CA Lyon, 1re ch. civ. A, 12 septembre 2024, n° 21/02512

LYON

Arrêt

Confirmation

PARTIES

Demandeur :

Raph Immo (SCI)

Défendeur :

B (Époux)

COMPOSITION DE LA JURIDICTION

Président :

Mme Wyon

Conseillers :

M. Seitz, M. Gauthier

Avocats :

Me Baufume et Sourbe, Me Unite de Droit des Affaires, Me Axiojuris Lexiens

TJ Lyon, ch. 9 cab 09 F, du 02 mars 2021…

2 mars 2021

FAITS, PROCEDURE ET PRETENTIONS DES PARTIES

Par compromis de vente sous seing privé du 14 août 2013, M. et Mme [T] et [V] [H] ont acquis de M. et Mme [O] et [G] [B] (les consorts [B]) un bien immobilier situé [Adresse 2], dont ils étaient devenus propriétaires indivis à la suite du décès de [A] [B]-Roullet.

Le 19 novembre 2013, la vente a été réitérée par acte authentique, pour un prix de 130 000 euros, la SCI Raph immo (la SCI) s'étant substituée à M. et Mme [H].

Par lettre recommandée avec accusé de réception du 11 mai 2015, le conseil de la SCI a mis en demeure les consorts [B] de verser à celle-ci la somme de 19'125 euros, représentant le surcoût de taxe foncière, en se prévalant de ce que, le jour de la vente, les acquéreurs avaient remis un avis d'imposition de taxe foncière pour l'année 2013 indiquant une somme de 800 euros alors que la taxe s'était élevée par la suite à la somme de 1 565 euros.

Par exploit du 17 novembre 2017, la SCI a attrait les consorts [B] devant le tribunal de grande instance, devenu tribunal judiciaire de Lyon.

Par jugement du 2 mars 1021, la formation collégiale de jugement du tribunal judiciaire de Lyon a :

- débouté la SCI de l'ensemble de ses demandes ;

- débouté les consorts [B] de leur demande reconventionnelle de condamnation pour procédure abusive ;

- condamné la SCI a versé à Mme [B] la somme de 1 500 euros au titre de l'article 700 du code de procédure civile ;

- condamné la SCI à verser à M. [B] la somme de 1 500 euros au titre de l'article 700 du code de procédure civile ;

- condamné la SCI aux entiers dépens de l'instance.

Par déclaration transmise au greffe le 7 avril 2021, la SCI a relevé appel de cette décision.

Dans ses dernières conclusions, n° 2, déposées le 21 décembre 2021, la SCI demande à la cour de :

- confirmer le jugement dont appel en ce qu'il a rejeté la demande des consorts [B] pour procédure abusive ;

- infirmer le jugement dont appel en ce qu'il l'a :

- déboutée de l'ensemble de ses demandes ;

- condamnée à verser à chacun des consorts [B] la somme de 1 500 euros au type de l'article 700 du code de procédure civile ;

- condamnée aux entiers dépens de l'instance.

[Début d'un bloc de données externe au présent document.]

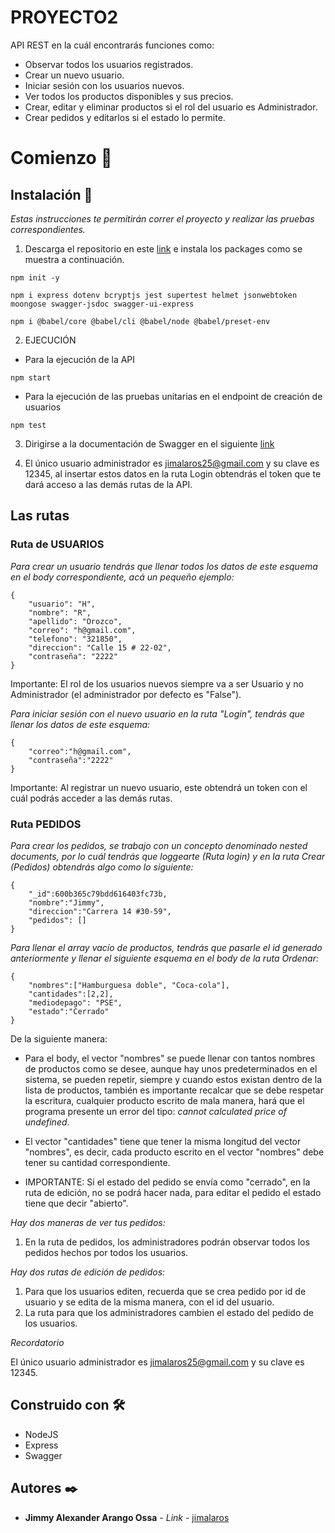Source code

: # PROYECTO2

API REST en la cuál encontrarás funciones como:

* Observar todos los usuarios registrados.
* Crear un nuevo usuario.
* Iniciar sesión con los usuarios nuevos.
* Ver todos los productos disponibles y sus precios.
* Crear, editar y eliminar productos si el rol del usuario es Administrador.
* Crear pedidos y editarlos si el estado lo permite.

# Comienzo 🚀

## Instalación 🔧

_Estas instrucciones te permitirán correr el proyecto y realizar las pruebas correspondientes._

1. Descarga el repositorio en este [link](https://github.com/jimalaros/PROYECTO2) e instala los packages como se muestra a continuación.

```
npm init -y
```

```
npm i express dotenv bcryptjs jest supertest helmet jsonwebtoken moongose swagger-jsdoc swagger-ui-express 
```

```
npm i @babel/core @babel/cli @babel/node @babel/preset-env
```

2. EJECUCIÓN

* Para la ejecución de la API

```
npm start
```

* Para la ejecución de las pruebas unitarias en el endpoint de creación de usuarios

```
npm test
```

3. Dirigirse a la documentación de Swagger en el siguiente [link](https://localhost:5000/api-docs/)


4. El único usuario administrador es jimalaros25@gmail.com y su clave es 12345, al insertar estos datos en la ruta Login obtendrás el token que te dará acceso a las demás rutas de la API.

## Las rutas

### Ruta de USUARIOS

_Para crear un usuario tendrás que llenar todos los datos de este esquema en el body correspondiente, acá un pequeño ejemplo:_

```
{
    "usuario": "H",
    "nombre": "R",
    "apellido": "Orozco",
    "correo": "h@gmail.com",
    "telefono": "321850",
    "direccion": "Calle 15 # 22-02",
    "contraseña": "2222"
}
```
Importante: El rol de los usuarios nuevos siempre va a ser Usuario y no Administrador (el administrador por defecto es "False").

_Para iniciar sesión con el nuevo usuario en la ruta "Login", tendrás que llenar los datos de este esquema:_

```
{
    "correo":"h@gmail.com",
    "contraseña":"2222"
}
```
Importante: Al registrar un nuevo usuario, este obtendrá un token con el cuál podrás acceder a las demás rutas.

### Ruta PEDIDOS

_Para crear los pedidos, se trabajo con un concepto denominado nested documents, por lo cuál tendrás que loggearte (Ruta login) y en la ruta Crear (Pedidos) obtendrás algo como lo siguiente:_

```
{
    "_id":600b365c79bdd616403fc73b,
    "nombre":"Jimmy",
    "direccion":"Carrera 14 #30-59",
    "pedidos": []
}
```

_Para llenar el array vacío de productos, tendrás que pasarle el id generado anteriormente y llenar el siguiente esquema en el body de la ruta Ordenar:_
```
{
    "nombres":["Hamburguesa doble", "Coca-cola"],
    "cantidades":[2,2],
    "mediodepago": "PSE",
    "estado":"Cerrado"
}
```

De la siguiente manera: 

* Para el body, el vector "nombres" se puede llenar con tantos nombres de productos como se desee, aunque hay unos predeterminados en el sistema, se pueden repetir, siempre y cuando estos existan dentro de la lista de productos, también es importante recalcar que se debe respetar la escritura, cualquier producto escrito de mala manera, hará que el programa presente un error del tipo: _cannot calculated price of undefined_.

* El vector "cantidades" tiene que tener la misma longitud del vector "nombres", es decir, cada producto escrito en el vector "nombres" debe tener su cantidad correspondiente.

* IMPORTANTE: Si el estado del pedido se envía como "cerrado", en la ruta de edición, no se podrá hacer nada, para editar el pedido el estado tiene que decir "abierto".

_Hay dos maneras de ver tus pedidos:_

1. En la ruta de pedidos, los administradores podrán observar todos los pedidos hechos por todos los usuarios.

_Hay dos rutas de edición de pedidos:_

1. Para que los usuarios editen, recuerda que se crea pedido por id de usuario y se edita de la misma manera, con el id del usuario.
2. La ruta para que los administradores cambien el estado del pedido de los usuarios.

_Recordatorio_

El único usuario administrador es jimalaros25@gmail.com y su clave es 12345.

## Construido con 🛠️

* NodeJS
* Express
* Swagger

## Autores ✒️

* **Jimmy Alexander Arango Ossa** - *Link* - [jimalaros](https://github.com/jimalaros/PROYECTO2)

- statuant à nouveau de ce chef :

- condamner les consorts [B] à lui payer la somme de 19'125 euros à titre de dommages-intérêts en réparation du préjudice financier subi ;

- condamner les mêmes à lui payer la somme de 5 000 euros à titre de dommages-intérêts pour résistance abusive ;

- débouter les consorts [B] de l'ensemble de leurs demandes, fins et conclusions;

- y ajoutant,

- condamner les consorts [B] à lui verser la somme de 10'000 euros au titre de l'article 700 du code de procédure civile ;

- condamner les mêmes aux entiers dépens de l'instance, avec distraction au profit de la SCP Baufume Sourbe, sur son affirmation de droit conformément à l'article 699 du code de procédure civile.

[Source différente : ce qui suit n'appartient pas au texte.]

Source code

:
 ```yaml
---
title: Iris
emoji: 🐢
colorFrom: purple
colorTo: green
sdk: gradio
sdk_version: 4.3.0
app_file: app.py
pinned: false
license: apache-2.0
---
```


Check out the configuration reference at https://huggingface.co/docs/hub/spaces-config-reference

Dans leurs conclusions n° 2 déposées le 15 février 2022, les consorts [B] demandent à la cour de :

- infirmer le jugement en ce qu'il les a déboutés de leur demande reconventionnelle de condamnation pour procédure abusive ;

- statuant à nouveau de ce chef, condamner la SCI à payer à chacun des consorts la somme de 2 500 euros à titre de dommages-intérêts pour procédure abusive ;

- confirmer le jugement pour le surplus ;

- y ajoutant :

- condamner la SCI à payer à chacun des consorts la somme de 5 000 euros au titre de l'article 700 du code de procédure civile ;

- condamner la même aux entiers dépens de l'instance, distraits au profit de la SCP Grafmeyer Baudrier Alleaume Joussemet, avocats, sur son offre de droit.

L'instruction a été clôturée par ordonnance du 8 mars 2022.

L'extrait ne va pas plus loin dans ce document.